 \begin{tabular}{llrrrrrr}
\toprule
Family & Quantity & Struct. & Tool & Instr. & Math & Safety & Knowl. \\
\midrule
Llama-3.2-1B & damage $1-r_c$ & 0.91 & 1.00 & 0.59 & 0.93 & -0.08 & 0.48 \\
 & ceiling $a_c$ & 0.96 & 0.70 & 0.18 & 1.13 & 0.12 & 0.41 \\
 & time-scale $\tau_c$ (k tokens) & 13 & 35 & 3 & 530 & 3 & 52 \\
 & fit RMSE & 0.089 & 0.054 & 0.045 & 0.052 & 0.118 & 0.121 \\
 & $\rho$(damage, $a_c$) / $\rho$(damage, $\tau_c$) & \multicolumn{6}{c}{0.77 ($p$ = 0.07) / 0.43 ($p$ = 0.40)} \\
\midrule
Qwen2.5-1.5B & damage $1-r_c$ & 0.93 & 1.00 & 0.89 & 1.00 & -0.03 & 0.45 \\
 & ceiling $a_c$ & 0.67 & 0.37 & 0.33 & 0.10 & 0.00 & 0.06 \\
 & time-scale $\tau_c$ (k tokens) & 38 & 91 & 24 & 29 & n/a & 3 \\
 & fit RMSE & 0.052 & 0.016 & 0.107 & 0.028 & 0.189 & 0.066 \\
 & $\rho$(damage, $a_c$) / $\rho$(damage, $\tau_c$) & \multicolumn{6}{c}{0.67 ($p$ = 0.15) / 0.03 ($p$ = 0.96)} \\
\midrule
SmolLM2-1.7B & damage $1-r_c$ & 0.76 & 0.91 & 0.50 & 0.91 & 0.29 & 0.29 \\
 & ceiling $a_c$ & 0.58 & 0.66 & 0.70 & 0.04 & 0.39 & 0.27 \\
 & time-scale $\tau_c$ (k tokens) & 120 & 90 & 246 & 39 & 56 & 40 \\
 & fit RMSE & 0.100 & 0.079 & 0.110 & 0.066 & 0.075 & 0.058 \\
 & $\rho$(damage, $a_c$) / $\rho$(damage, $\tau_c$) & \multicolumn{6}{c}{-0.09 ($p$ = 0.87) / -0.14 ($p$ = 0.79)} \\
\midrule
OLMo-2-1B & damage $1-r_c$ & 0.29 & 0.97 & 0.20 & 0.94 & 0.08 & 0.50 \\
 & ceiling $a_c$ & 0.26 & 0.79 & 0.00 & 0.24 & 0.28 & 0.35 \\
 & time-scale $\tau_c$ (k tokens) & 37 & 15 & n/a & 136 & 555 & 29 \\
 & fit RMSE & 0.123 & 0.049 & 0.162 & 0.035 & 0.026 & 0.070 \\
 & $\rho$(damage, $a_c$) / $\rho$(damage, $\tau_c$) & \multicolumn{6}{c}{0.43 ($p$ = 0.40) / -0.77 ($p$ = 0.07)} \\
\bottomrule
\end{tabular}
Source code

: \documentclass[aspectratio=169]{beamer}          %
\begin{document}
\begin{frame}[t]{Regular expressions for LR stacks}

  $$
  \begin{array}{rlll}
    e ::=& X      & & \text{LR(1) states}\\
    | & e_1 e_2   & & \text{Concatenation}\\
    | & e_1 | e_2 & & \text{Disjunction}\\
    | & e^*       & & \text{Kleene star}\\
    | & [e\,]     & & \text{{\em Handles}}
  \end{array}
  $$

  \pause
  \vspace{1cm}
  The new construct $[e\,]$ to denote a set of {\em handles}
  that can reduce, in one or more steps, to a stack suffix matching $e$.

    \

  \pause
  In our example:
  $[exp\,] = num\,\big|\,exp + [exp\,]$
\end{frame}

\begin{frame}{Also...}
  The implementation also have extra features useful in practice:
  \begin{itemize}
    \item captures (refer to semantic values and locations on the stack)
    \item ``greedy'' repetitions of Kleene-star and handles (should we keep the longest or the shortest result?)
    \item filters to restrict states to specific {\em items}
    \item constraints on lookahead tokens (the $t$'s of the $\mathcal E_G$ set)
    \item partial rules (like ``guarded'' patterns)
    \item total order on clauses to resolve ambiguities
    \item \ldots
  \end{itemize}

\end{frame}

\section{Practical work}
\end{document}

* [Assigned task]:
From the data above, extract every line in its exact form.

* [Result of this exercise]:
 \begin{tabular}{llrrrrrr}
\toprule
Family & Quantity & Struct. & Tool & Instr. & Math & Safety & Knowl. \\
\midrule
Llama-3.2-1B & damage $1-r_c$ & 0.91 & 1.00 & 0.59 & 0.93 & -0.08 & 0.48 \\
 & ceiling $a_c$ & 0.96 & 0.70 & 0.18 & 1.13 & 0.12 & 0.41 \\
 & time-scale $\tau_c$ (k tokens) & 13 & 35 & 3 & 530 & 3 & 52 \\
 & fit RMSE & 0.089 & 0.054 & 0.045 & 0.052 & 0.118 & 0.121 \\
 & $\rho$(damage, $a_c$) / $\rho$(damage, $\tau_c$) & \multicolumn{6}{c}{0.77 ($p$ = 0.07) / 0.43 ($p$ = 0.40)} \\
\midrule
Qwen2.5-1.5B & damage $1-r_c$ & 0.93 & 1.00 & 0.89 & 1.00 & -0.03 & 0.45 \\
 & ceiling $a_c$ & 0.67 & 0.37 & 0.33 & 0.10 & 0.00 & 0.06 \\
 & time-scale $\tau_c$ (k tokens) & 38 & 91 & 24 & 29 & n/a & 3 \\
 & fit RMSE & 0.052 & 0.016 & 0.107 & 0.028 & 0.189 & 0.066 \\
 & $\rho$(damage, $a_c$) / $\rho$(damage, $\tau_c$) & \multicolumn{6}{c}{0.67 ($p$ = 0.15) / 0.03 ($p$ = 0.96)} \\
\midrule
SmolLM2-1.7B & damage $1-r_c$ & 0.76 & 0.91 & 0.50 & 0.91 & 0.29 & 0.29 \\
 & ceiling $a_c$ & 0.58 & 0.66 & 0.70 & 0.04 & 0.39 & 0.27 \\
 & time-scale $\tau_c$ (k tokens) & 120 & 90 & 246 & 39 & 56 & 40 \\
 & fit RMSE & 0.100 & 0.079 & 0.110 & 0.066 & 0.075 & 0.058 \\
 & $\rho$(damage, $a_c$) / $\rho$(damage, $\tau_c$) & \multicolumn{6}{c}{-0.09 ($p$ = 0.87) / -0.14 ($p$ = 0.79)} \\
\midrule
OLMo-2-1B & damage $1-r_c$ & 0.29 & 0.97 & 0.20 & 0.94 & 0.08 & 0.50 \\
 & ceiling $a_c$ & 0.26 & 0.79 & 0.00 & 0.24 & 0.28 & 0.35 \\
 & time-scale $\tau_c$ (k tokens) & 37 & 15 & n/a & 136 & 555 & 29 \\
 & fit RMSE & 0.123 & 0.049 & 0.162 & 0.035 & 0.026 & 0.070 \\
 & $\rho$(damage, $a_c$) / $\rho$(damage, $\tau_c$) & \multicolumn{6}{c}{0.43 ($p$ = 0.40) / -0.77 ($p$ = 0.07)} \\
\bottomrule
\end{tabular}
Source code

: \documentclass[aspectratio=169]{beamer}          %
\begin{document}
\begin{frame}[t]{Regular expressions for LR stacks}

  $$
  \begin{array}{rlll}
    e ::=& X      & & \text{LR(1) states}\\
    | & e_1 e_2   & & \text{Concatenation}\\
    | & e_1 | e_2 & & \text{Disjunction}\\
    | & e^*       & & \text{Kleene star}\\
    | & [e\,]     & & \text{{\em Handles}}
  \end{array}
  $$

  \pause
  \vspace{1cm}
  The new construct $[e\,]$ to denote a set of {\em handles}
  that can reduce, in one or more steps, to a stack suffix matching $e$.

    \

  \pause
  In our example:
  $[exp\,] = num\,\big|\,exp + [exp\,]$
\end{frame}

\begin{frame}{Also...}
  The implementation also have extra features useful in practice:
  \begin{itemize}
    \item captures (refer to semantic values and locations on the stack)
    \item ``greedy'' repetitions of Kleene-star and handles (should we keep the longest or the shortest result?)
    \item filters to restrict states to specific {\em items}
    \item constraints on lookahead tokens (the $t$'s of the $\mathcal E_G$ set)
    \item partial rules (like ``guarded'' patterns)
    \item total order on clauses to resolve ambiguities
    \item \ldots
  \end{itemize}

\end{frame}

\section{Practical work}
\end{document}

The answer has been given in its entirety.